Jeremy Schoemaker recently made a post entitled I Liked Your Widget Until I Saw Your Spammy Embeded Links that caught my eye.
Jeremy’s post mentions the new reading level widget that is suppose to state the reading level required to read a specific blog. He then says he was going to mention that creating a widget and linking back to your site is an awesome way to score links, but then posts the code which actually uses a link to a payday loans site.
All of this is fine and I agree 100%. However, the problem lies within the webmaster community.
A while back JustSayHi was raking in thousands of links daily due to a couple of his widgets being front-paged on Digg.com and mentioned on almost every high-profile blog. The webmaster has since been on WebmasterRadio, praised as a link-baiting god, and had his method mentioned at almost every SEO convention since.
Why is JustSayHi being praised? Every widget he created has a link back to his dating site with “City dating site” or “State dating site” helping him reach #1 on Google for many large cities across the USA. So why then is Criticsrant being criticized for doing the exact same thing?
Then, there are the commenters on Shoemoney.com. A few have mentioned using the widget but deleting the HTML with the link. Firstly, how does that make them better than the person offering a free widget? In order to use the widget you must use the exact code provided and doing otherwise is considered copyright infringement. Secondly, you are using the authors bandwidth without giving full credit to the author.
The other comments being made on Shoemoney is how the reading level widget is a “scam” or “link spam”. Spamming? Perhaps, but not necessarily. Even without the extra link to “payday loans” it could be considered spam. Scam? Definitely not.
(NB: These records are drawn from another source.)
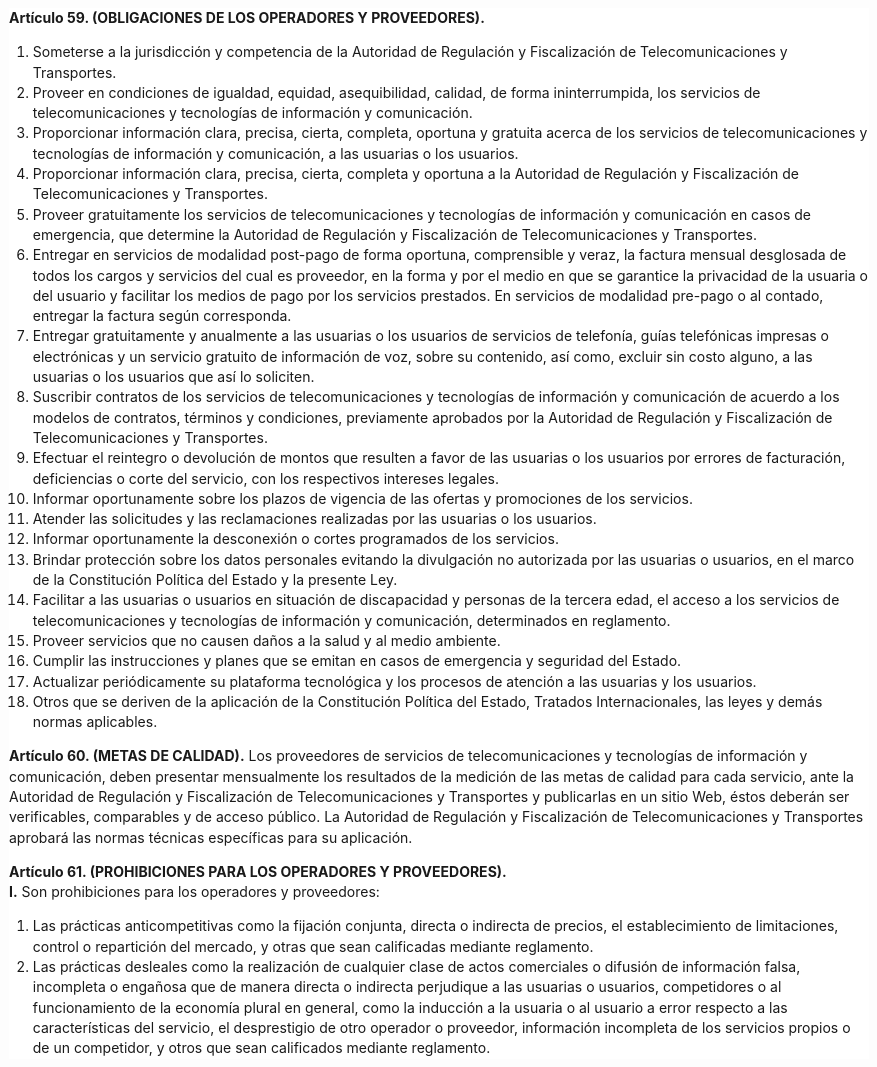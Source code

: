 **Artículo 59. (OBLIGACIONES DE LOS OPERADORES Y PROVEEDORES).**  
1. Someterse a la jurisdicción y competencia de la Autoridad de Regulación y Fiscalización de Telecomunicaciones y Transportes.  
2. Proveer en condiciones de igualdad, equidad, asequibilidad, calidad, de forma ininterrumpida, los servicios de telecomunicaciones y tecnologías de información y comunicación.  
3. Proporcionar información clara, precisa, cierta, completa, oportuna y gratuita acerca de los servicios de telecomunicaciones y tecnologías de información y comunicación, a las usuarias o los usuarios.  
4. Proporcionar información clara, precisa, cierta, completa y oportuna a la Autoridad de Regulación y Fiscalización de Telecomunicaciones y Transportes.  
5. Proveer gratuitamente los servicios de telecomunicaciones y tecnologías de información y comunicación en casos de emergencia, que determine la Autoridad de Regulación y Fiscalización de Telecomunicaciones y Transportes.  
6. Entregar en servicios de modalidad post-pago de forma oportuna, comprensible y veraz, la factura mensual desglosada de todos los cargos y servicios del cual es proveedor, en la forma y por el medio en que se garantice la privacidad de la usuaria o del usuario y facilitar los medios de pago por los servicios prestados. En servicios de modalidad pre-pago o al contado, entregar la factura según corresponda.  
7. Entregar gratuitamente y anualmente a las usuarias o los usuarios de servicios de telefonía, guías telefónicas impresas o electrónicas y un servicio gratuito de información de voz, sobre su contenido, así como, excluir sin costo alguno, a las usuarias o los usuarios que así lo soliciten.  
8. Suscribir contratos de los servicios de telecomunicaciones y tecnologías de información y comunicación de acuerdo a los modelos de contratos, términos y condiciones, previamente aprobados por la Autoridad de Regulación y Fiscalización de Telecomunicaciones y Transportes.  
9. Efectuar el reintegro o devolución de montos que resulten a favor de las usuarias o los usuarios por errores de facturación, deficiencias o corte del servicio, con los respectivos intereses legales.  
10. Informar oportunamente sobre los plazos de vigencia de las ofertas y promociones de los servicios.  
11. Atender las solicitudes y las reclamaciones realizadas por las usuarias o los usuarios.  
12. Informar oportunamente la desconexión o cortes programados de los servicios.  
13. Brindar protección sobre los datos personales evitando la divulgación no autorizada por las usuarias o usuarios, en el marco de la Constitución Política del Estado y la presente Ley.  
14. Facilitar a las usuarias o usuarios en situación de discapacidad y personas de la tercera edad, el acceso a los servicios de telecomunicaciones y tecnologías de información y comunicación, determinados en reglamento.  
15. Proveer servicios que no causen daños a la salud y al medio ambiente.  
16. Cumplir las instrucciones y planes que se emitan en casos de emergencia y seguridad del Estado.  
17. Actualizar periódicamente su plataforma tecnológica y los procesos de atención a las usuarias y los usuarios.  
18. Otros que se deriven de la aplicación de la Constitución Política del Estado, Tratados Internacionales, las leyes y demás normas aplicables.  

**Artículo 60. (METAS DE CALIDAD).** Los proveedores de servicios de telecomunicaciones y tecnologías de información y comunicación, deben presentar mensualmente los resultados de la medición de las metas de calidad para cada servicio, ante la Autoridad de Regulación y Fiscalización de Telecomunicaciones y Transportes y publicarlas en un sitio Web, éstos deberán ser verificables, comparables y de acceso público. La Autoridad de Regulación y Fiscalización de Telecomunicaciones y Transportes aprobará las normas técnicas específicas para su aplicación.  

**Artículo 61. (PROHIBICIONES PARA LOS OPERADORES Y PROVEEDORES).**  
**I.** Son prohibiciones para los operadores y proveedores:  
1. Las prácticas anticompetitivas como la fijación conjunta, directa o indirecta de precios, el establecimiento de limitaciones, control o repartición del mercado, y otras que sean calificadas mediante reglamento.  
2. Las prácticas desleales como la realización de cualquier clase de actos comerciales o difusión de información falsa, incompleta o engañosa que de manera directa o indirecta perjudique a las usuarias o usuarios, competidores o al funcionamiento de la economía plural en general, como la inducción a la usuaria o al usuario a error respecto a las características del servicio, el desprestigio de otro operador o proveedor, información incompleta de los servicios propios o de un competidor, y otros que sean calificados mediante reglamento.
Is it misleading to gain a link? Not at all. The code is placed plain as day and you as a webmaster have the choice of A) Placing it on your blog or B) Not placing it on your blog. This is just as bad as people complaining of McDonalds making them fat!
So please webmasters around the world, quit being two-faced. Quit complaining about a silly widget and praising another for doing the exact same.
Written: Jan 18, 2008




















Eric

January 20, 2008 @ 1:57 pm
hmmm…
I visited the site this morning and the “put these images on your blog” widgets come with a note at the bottom of the page that says you can indeed delete the last part of the code if you want… meaning… you don’t have to keep the spammy link there.
Gary R. Hess

January 20, 2008 @ 2:00 pm
The note was very recently added. I assure you it was not there long ago when it was popular.